Das Gedenken an die Opfer des Nationalsozialismus darf kein Ritual sein, das wir einmal im Jahr pflichtbewusst abhaken. Es ist eine Aufgabe, die jeden Tag aufs Neue beginnt. Denn wer sich erinnert, übernimmt Verantwortung. Verantwortung dafür, dass Ausgrenzung, Hass und Gewalt nie wieder den Boden finden, auf dem sie einst wuchern konnten.

Gedenken bedeutet nicht nur stille Kranzniederlegungen oder ernste Gesichter an Gedenktagen. Gedenken lebt durch Begegnung, durch Gespräche, durch Fragen – vor allem mit der jungen Generation. Gerade Jugendliche müssen wir erreichen, weil sie die Zukunft gestalten. Sie wachsen in einer Welt auf, in der Verschwörungstheorien, Antisemitismus und Rassismus oft nur einen Klick entfernt sind. Deshalb müssen wir sie ernst nehmen, ihnen in ihren Lebenswelten begegnen und sie auffordern, sich unserer Leitfrage zu stellen: "Was hat das mit mir zu tun?"
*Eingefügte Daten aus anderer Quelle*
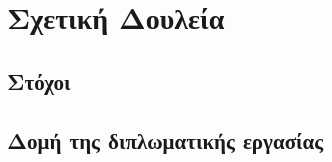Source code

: \chapter{Σχετική Δουλεία}
\label{ch:relativeWork}


\section{Στόχοι}

\section{Δομή της διπλωματικής εργασίας}
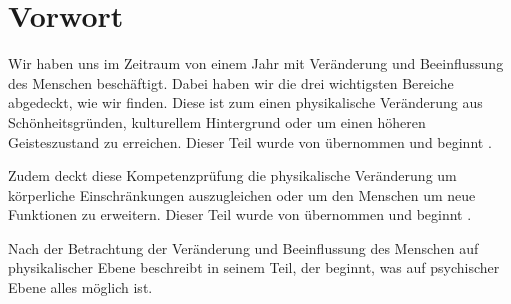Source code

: \chapter{Vorwort}
\label{sec:preface}

Wir haben uns im Zeitraum von einem Jahr mit Veränderung und Beeinflussung des Menschen beschäftigt.
Dabei haben wir die drei wichtigsten Bereiche abgedeckt, wie wir finden. Diese ist zum einen
physikalische Veränderung aus Schönheitsgründen, kulturellem Hintergrund oder um einen höheren
Geisteszustand zu erreichen. Dieser Teil wurde von  übernommen und beginnt
.

Zudem deckt diese Kompetenzprüfung die physikalische Veränderung um körperliche Einschränkungen
auszugleichen oder um den Menschen um neue Funktionen zu erweitern. Dieser Teil wurde von
 übernommen und beginnt .

Nach der Betrachtung der Veränderung und Beeinflussung des Menschen auf physikalischer Ebene
beschreibt  in seinem Teil, der 
beginnt, was auf psychischer Ebene alles möglich ist.
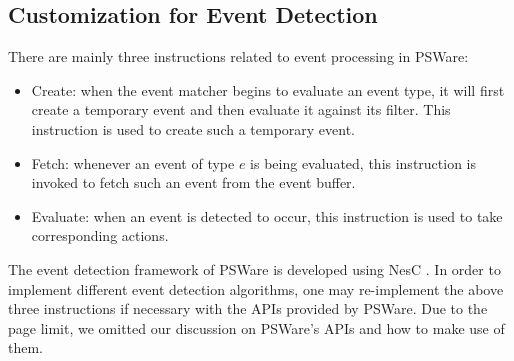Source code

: \subsection{Customization for Event Detection}
There are mainly three instructions related to event processing in PSWare:
\begin{itemize}
\item Create: when the event matcher begins to evaluate an event type, it will first create a temporary event and then evaluate it against its filter. This instruction is used to create such a temporary event.
\item Fetch: whenever an event of type \(e\) is being evaluated, this instruction is invoked to fetch such an event from the event buffer.
\item Evaluate: when an event is detected to occur, this instruction is used to take corresponding actions.
\end{itemize}

The event detection framework of PSWare is developed using NesC \cite{nesc}. In order to implement different event detection algorithms, one may re-implement the above three instructions if necessary with the APIs provided by PSWare. Due to the page limit, we omitted our discussion on PSWare's APIs and how to make use of them.
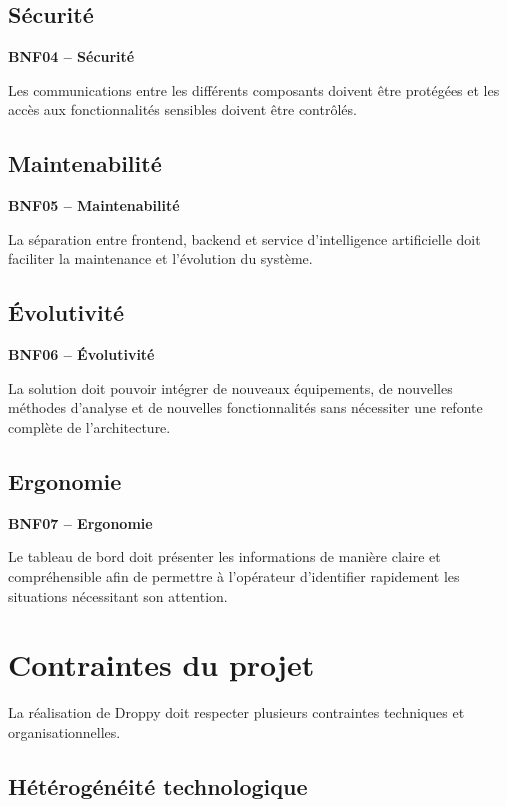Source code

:\subsection{Sécurité}

\textbf{BNF04 -- Sécurité}

Les communications entre les différents composants doivent être protégées
et les accès aux fonctionnalités sensibles doivent être contrôlés.

\subsection{Maintenabilité}

\textbf{BNF05 -- Maintenabilité}

La séparation entre frontend, backend et service d'intelligence artificielle
doit faciliter la maintenance et l'évolution du système.

\subsection{Évolutivité}

\textbf{BNF06 -- Évolutivité}

La solution doit pouvoir intégrer de nouveaux équipements, de nouvelles
méthodes d'analyse et de nouvelles fonctionnalités sans nécessiter une
refonte complète de l'architecture.

\subsection{Ergonomie}

\textbf{BNF07 -- Ergonomie}

Le tableau de bord doit présenter les informations de manière claire et
compréhensible afin de permettre à l'opérateur d'identifier rapidement
les situations nécessitant son attention.


\section{Contraintes du projet}

La réalisation de Droppy doit respecter plusieurs contraintes techniques
et organisationnelles.

\subsection{Hétérogénéité technologique}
In unserer Vermittlungsarbeit zeigen wir manchmal das Bild eines Weihnachtsfests, aufgenommen von einem Mitglied der SS in Mauthausen. Dieses dient als Ausgangspunkt für Schüler:innen, den Wahrheitsgehalt eines Fotos zu hinterfragen. Dass Informationen gefiltert werden müssen und nicht alles für bare Münze genommen werden kann, was einem als echt präsentiert wird, erleben sie in ihrem Alltag ständig auf Social Media-Plattformen wie Instagram und TikTok. Auch die KZ-Gedenkstätte Mauthausen ist auf Instagram und seit 2022 zudem auf TikTok aktiv. Für uns war es ein Novum, ein Wagnis – doch eines, das sich gelohnt hat. Heute leben wir den Dialog mit Jugendlichen in diesem Medium, indem wir sie auf Augenhöhe über gesicherte historische Fakten informieren. Kurze Videos über die Geschichte des KZ-Systems Mauthausen-Gusen und die Menschen, die dort gefangen gehalten und getötet wurden, vermitteln die Botschaft, dass es Mut braucht, sich gegen ein Unrecht zu stellen, damals wie heute. Zwischen Jänner und März 2025 erreichten uns auf TikTok sage und schreibe 51.000 Kommentare, was uns auf unserem Weg bestärkt: Erinnerungskultur muss dorthin, wo junge Menschen ihre Welt verhandeln. Sie ist lebendig und relevant. Unsere Botschaft verbreiten wir nur, indem wir aus der Gedenkstätte heraus das Gespräch suchen. Nur wenn wir miteinander kommunizieren, können wir Vorurteile abbauen, Perspektiven wechseln und Empathie wecken. Erinnerung ist ein Austausch, der Brücken schlägt – zwischen Generationen, Lebensrealitäten und Weltanschauungen.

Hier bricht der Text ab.